Literature DB >> 6700586

Moderate-level gene amplification in methotrexate-resistant Chinese hamster ovary cells is accompanied by chromosomal translocations at or near the site of the amplified DHFR gene.

W F Flintoff, E Livingston, C Duff, R G Worton.   

Abstract

In previous studies, we have described several classes of methotrexate-resistant Chinese hamster ovary cell lines. Although the RI class is resistant because of an altered target enzyme, dihydrofolate reductase, the RIII class derived from RI cells is somewhat more resistant because of a moderate amplification of the altered dhfr structural gene (Flintoff et al., Mol. Cell. Biol. 2:275-285, 1982). In one RIII line, a translocation between the short arm (p) of chromosome 2 and the long arm (q) of chromosome 5 was observed, and the amplified RIII gene complex was mapped to the p arm of the 2p-marker chromosome derived from the translocation (Worton et al., Mol.
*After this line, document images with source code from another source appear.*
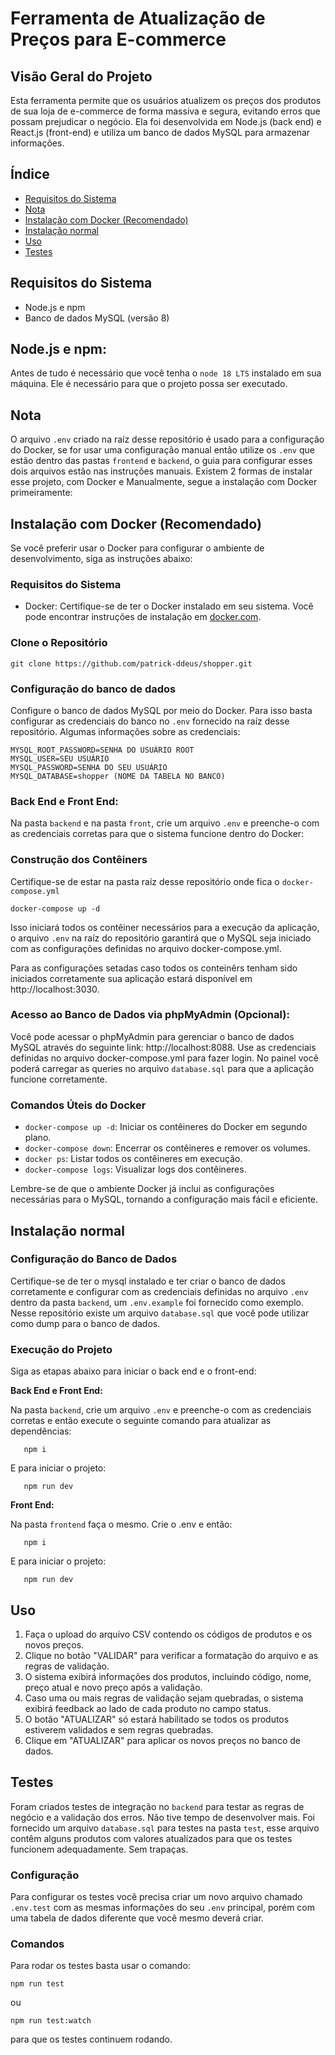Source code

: # Ferramenta de Atualização de Preços para E-commerce

## Visão Geral do Projeto

Esta ferramenta permite que os usuários atualizem os preços dos produtos de sua loja de e-commerce de forma massiva e segura, evitando erros que possam prejudicar o negócio. Ela foi desenvolvida em Node.js (back end) e React.js (front-end) e utiliza um banco de dados MySQL para armazenar informações.

## Índice 

* [Requisitos do Sistema](##Requisitos-do-Sistema)
* [Nota](##Nota)
* [Instalação com Docker (Recomendado)](##Instalação-com-Docker-(Recomendado))
* [Instalação normal](##Instalação-normal)
* [Uso](##Uso)
* [Testes](##Testes)


## Requisitos do Sistema

- Node.js e npm
- Banco de dados MySQL (versão 8)

## Node.js e npm:

Antes de tudo é necessário que você tenha o `node 18 LTS` instalado em sua máquina. Ele é necessário para que o projeto possa ser executado.

## Nota 
O arquivo `.env` criado na raíz desse repositório é usado para a configuração do Docker, se for usar uma configuração manual então utilize os `.env` que estão dentro das pastas `frontend` e `backend`, o guia para configurar esses dois arquivos estão nas instruções manuais.
Existem 2 formas de instalar esse projeto, com Docker e Manualmente, segue a instalação com Docker primeiramente:

## Instalação com Docker (Recomendado) 

Se você preferir usar o Docker para configurar o ambiente de desenvolvimento, siga as instruções abaixo:

### Requisitos do Sistema

- Docker: Certifique-se de ter o Docker instalado em seu sistema. Você pode encontrar instruções de instalação em [docker.com](https://www.docker.com/get-started).

### Clone o Repositório


   ```shell
   git clone https://github.com/patrick-ddeus/shopper.git
   ```

### Configuração do banco de dados

Configure o banco de dados MySQL por meio do Docker. Para isso basta configurar as credenciais do banco no `.env` fornecido na raíz desse repositório. Algumas informações sobre as credenciais:

```
MYSQL_ROOT_PASSWORD=SENHA DO USUÁRIO ROOT
MYSQL_USER=SEU USUÁRIO
MYSQL_PASSWORD=SENHA DO SEU USUÁRIO
MYSQL_DATABASE=shopper (NOME DA TABELA NO BANCO)
```

### Back End e Front End:

Na pasta `backend` e na pasta `front`, crie um arquivo `.env` e preenche-o com as credenciais corretas para que o sistema funcione dentro do Docker:


### Construção dos Contêiners
Certifique-se de estar na pasta raíz desse repositório onde fica o `docker-compose.yml`

```shell
docker-compose up -d
```

Isso iniciará todos os contêiner necessários para a execução da aplicação, o arquivo `.env` na raíz do repositório garantirá que o MySQL seja iniciado com as configurações definidas no arquivo docker-compose.yml.

Para as configurações setadas caso todos os conteinêrs tenham sido iniciados corretamente sua aplicação estará disponível em http://localhost:3030. 

### Acesso ao Banco de Dados via phpMyAdmin (Opcional):

Você pode acessar o phpMyAdmin para gerenciar o banco de dados MySQL através do seguinte link: http://localhost:8088.
Use as credenciais definidas no arquivo docker-compose.yml para fazer login.
No painel você poderá carregar as queries no arquivo `database.sql` para que a aplicação funcione corretamente.

### Comandos Úteis do Docker

- `docker-compose up -d`: Iniciar os contêineres do Docker em segundo plano.
- `docker-compose down`: Encerrar os contêineres e remover os volumes.
- `docker ps`: Listar todos os contêineres em execução.
- `docker-compose logs`: Visualizar logs dos contêineres.

Lembre-se de que o ambiente Docker já inclui as configurações necessárias para o MySQL, tornando a configuração mais fácil e eficiente.

## Instalação normal

### Configuração do Banco de Dados

Certifique-se de ter o mysql instalado e ter criar o banco de dados corretamente e configurar com as credenciais definidas no arquivo `.env` dentro da pasta `backend`, um `.env.example` foi fornecido como exemplo. Nesse repositório existe um arquivo `database.sql` que você pode utilizar como dump para o banco de dados.

### Execução do Projeto

Siga as etapas abaixo para iniciar o back end e o front-end:

**Back End e Front End:**

Na pasta `backend`, crie um arquivo `.env` e preenche-o com as credenciais corretas e então execute o seguinte comando para atualizar as dependências:

```shell
   npm i
```

E para iniciar o projeto:

```shell
   npm run dev
```

**Front End:**

Na pasta `frontend` faça o mesmo. Crie o .env e então:

```shell
   npm i
```

E para iniciar o projeto:

```shell
   npm run dev
```

## Uso

1. Faça o upload do arquivo CSV contendo os códigos de produtos e os novos preços.
2. Clique no botão "VALIDAR" para verificar a formatação do arquivo e as regras de validação.
3. O sistema exibirá informações dos produtos, incluindo código, nome, preço atual e novo preço após a validação.
4. Caso uma ou mais regras de validação sejam quebradas, o sistema exibirá feedback ao lado de cada produto no campo status.
5. O botão "ATUALIZAR" só estará habilitado se todos os produtos estiverem validados e sem regras quebradas.
6. Clique em "ATUALIZAR" para aplicar os novos preços no banco de dados.

## Testes

Foram criados testes de integração no `backend` para testar as regras de negócio e a validação dos erros. Não tive tempo de desenvolver mais. Foi fornecido um arquivo `database.sql` para testes na pasta `test`, esse arquivo contêm alguns produtos com valores atualizados para que os testes funcionem adequadamente. Sem trapaças.

### Configuração

Para configurar os testes você precisa criar um novo arquivo chamado `.env.test` com as mesmas informações do seu `.env` principal, porém com uma tabela de dados diferente que você mesmo deverá criar.

### Comandos

Para rodar os testes basta usar o comando:

```
npm run test
```
ou
```
npm run test:watch
```
para que os testes continuem rodando.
Cell. Biol. 1:330-335, 1981). We tested the hypothesis that chromosomal translocation is a general feature of RIII cells and that such translocation involves a site at or near the dhfr structural gene. Thus, we examined four independently derived RIII-type mutants and found that each had a moderate amplification of the dhfr gene sequences, and karyotype analysis revealed that each carried a translocation involving the 2p arm at or near band 2p25. That this chromosomal rearrangement involves a site near the dhfr locus was demonstrated by mapping the altered but unamplified structural gene coding for the RI phenotype to the short arm of an unaltered chromosome 2. This suggests that a highly specific rearrangement involving an exchange at or near the site of the unamplified gene is a necessary prerequisite for the amplification process. A model for gene amplification involving chromosomal rearrangements and sister chromatid exchange is described.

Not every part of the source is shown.